August 6, 2009
YottaMark's Tech Goes Back To The Farm
Elliot Grant started YottaMark Inc. in 2005 with an idea to
prevent counterfeiting that had become rampant in industries such
as pharmaceuticals, electronics and other areas.
Based on Grant's experience as a former executive at Portola
Packaging Inc., YottaMark started selling a product for easily
labeling and identifying the authenticity of such products.
However, the September 2006 outbreak of E. coli in spinach and
other subsequent food scares convinced Grant to create a solution
for a completely different industry: produce, which has often been
difficult to identify because of the maze of producers, suppliers
and distributors of many food products.
"He realized he could speed the response time for food recalls but
also connect consumers to farmers," said YottaMark Chief Executive
Scott Carr. The result was HarvestMark, a computerized labeling
system for identifying the source and other details of
The HarvestMark label includes a bar code that can be printed on a
bag of lettuce or attached as a sticker to a single item, such as a
watermelon. The company integrates with existing packaging
suppliers so that virtually no new technology is needed in the
farming and harvesting process.
YottaMark last raised $10 million in Series B financing from ATA
Ventures, Thomvest and Granite Ventures in July 2008. The company
raised unspecified Series A financing in 2005.
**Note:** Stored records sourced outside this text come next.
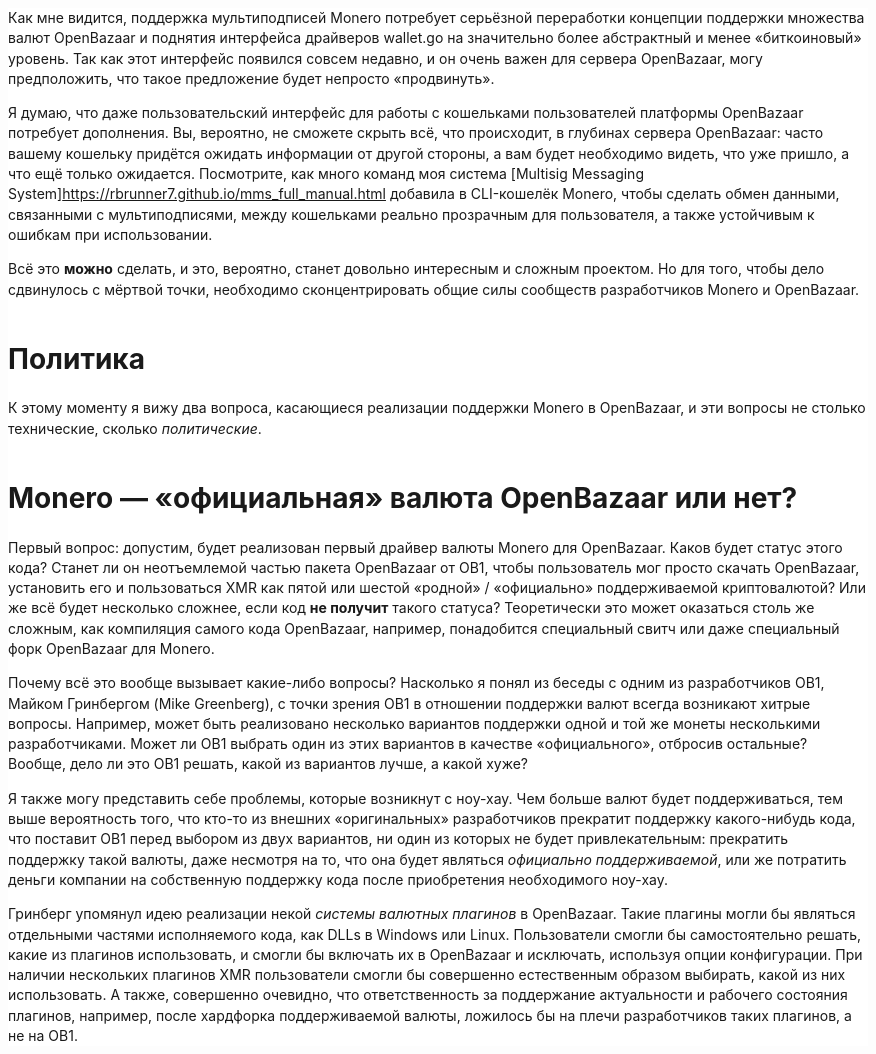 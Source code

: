 Как мне видится, поддержка мультиподписей Monero потребует серьёзной переработки концепции поддержки множества валют OpenBazaar и поднятия интерфейса драйверов wallet.go на значительно более абстрактный и менее «биткоиновый» уровень. Так как этот интерфейс появился совсем недавно, и он очень важен для сервера OpenBazaar, могу предположить, что такое предложение будет непросто «продвинуть».

Я думаю, что даже пользовательский интерфейс для работы с кошельками пользователей платформы OpenBazaar потребует дополнения. Вы, вероятно, не сможете скрыть всё, что происходит, в глубинах сервера OpenBazaar: часто вашему кошельку придётся ожидать информации от другой стороны, а вам будет необходимо видеть, что уже пришло, а что ещё только ожидается. Посмотрите, как много команд моя система [Multisig Messaging System]https://rbrunner7.github.io/mms_full_manual.html добавила в CLI-кошелёк Monero, чтобы сделать обмен данными, связанными с мультиподписями, между кошельками реально прозрачным для пользователя, а также устойчивым к ошибкам при использовании.

Всё это **можно** сделать, и это, вероятно, станет довольно интересным и сложным проектом. Но для того, чтобы дело сдвинулось с мёртвой точки, необходимо сконцентрировать общие силы сообществ разработчиков Monero и OpenBazaar.

# Политика

К этому моменту я вижу два вопроса, касающиеся реализации поддержки Monero в OpenBazaar, и эти вопросы не столько технические, сколько _политические_.

# Monero — «официальная» валюта OpenBazaar или нет?

Первый вопрос: допустим, будет реализован первый драйвер валюты Monero для OpenBazaar. Каков будет статус этого кода? Станет ли он неотъемлемой частью пакета OpenBazaar от OB1, чтобы пользователь мог просто скачать OpenBazaar, установить его и пользоваться XMR как пятой или шестой «родной» / «официально» поддерживаемой криптовалютой? Или же всё будет несколько сложнее, если код **не получит** такого статуса? Теоретически это может оказаться столь же сложным, как компиляция самого кода OpenBazaar, например, понадобится специальный свитч или даже специальный форк OpenBazaar для Monero.

Почему всё это вообще вызывает какие-либо вопросы? Насколько я понял из беседы с одним из разработчиков OB1, Майком Гринбергом (Mike Greenberg), с точки зрения OB1 в отношении поддержки валют всегда возникают хитрые вопросы. Например, может быть реализовано несколько вариантов поддержки одной и той же монеты несколькими разработчиками. Может ли OB1 выбрать один из этих вариантов в качестве «официального», отбросив остальные? Вообще, дело ли это OB1 решать, какой из вариантов лучше, а какой хуже?

Я также могу представить себе проблемы, которые возникнут с ноу-хау. Чем больше валют будет поддерживаться, тем выше вероятность того, что кто-то из внешних «оригинальных» разработчиков прекратит поддержку какого-нибудь кода, что поставит OB1 перед выбором из двух вариантов, ни один из которых не будет привлекательным: прекратить поддержку такой валюты, даже несмотря на то, что она будет являться _официально поддерживаемой_, или же потратить деньги компании на собственную поддержку кода после приобретения необходимого ноу-хау.

Гринберг упомянул идею реализации некой _системы валютных плагинов_ в OpenBazaar. Такие плагины могли бы являться отдельными частями исполняемого кода, как DLLs в Windows или Linux. Пользователи смогли бы самостоятельно решать, какие из плагинов использовать, и смогли бы включать их в OpenBazaar и исключать, используя опции конфигурации. При наличии нескольких плагинов XMR пользователи смогли бы совершенно естественным образом выбирать, какой из них использовать. А также, совершенно очевидно, что ответственность за поддержание актуальности и рабочего состояния плагинов, например, после хардфорка поддерживаемой валюты, ложилось бы на плечи разработчиков таких плагинов, а не на OB1.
The service is now used on dozens of produce brands and thousands
of farms, and those numbers are expected to double by the first
quarter of 2010, Carr said. Since virtually all producers are
already using stickers or packaging for their produce, the cost to
add HarvestMark is minimal, Carr said.
"We got our boots dirty and hung out with crews in the fields and
gone to packing houses to figure out how to make it easy to
deploy," Carr said. Using the bar code, anyone can trace the origin
of produce to the original producer and get detailed data, down to
the specific location within a particular farm. The producer can
decide how much information to make public.
Congress has discussed passing laws to require identification of
the origin of food, but YottaMark's technology could answer some of
those concerns. "We're a tool to help speed the investigation of
food safety incidents," Carr said.
This will not only help identify the source of dangerous products,
but also help supermarkets in being able to quickly tell customers
that their stores are not affected by a certain recall.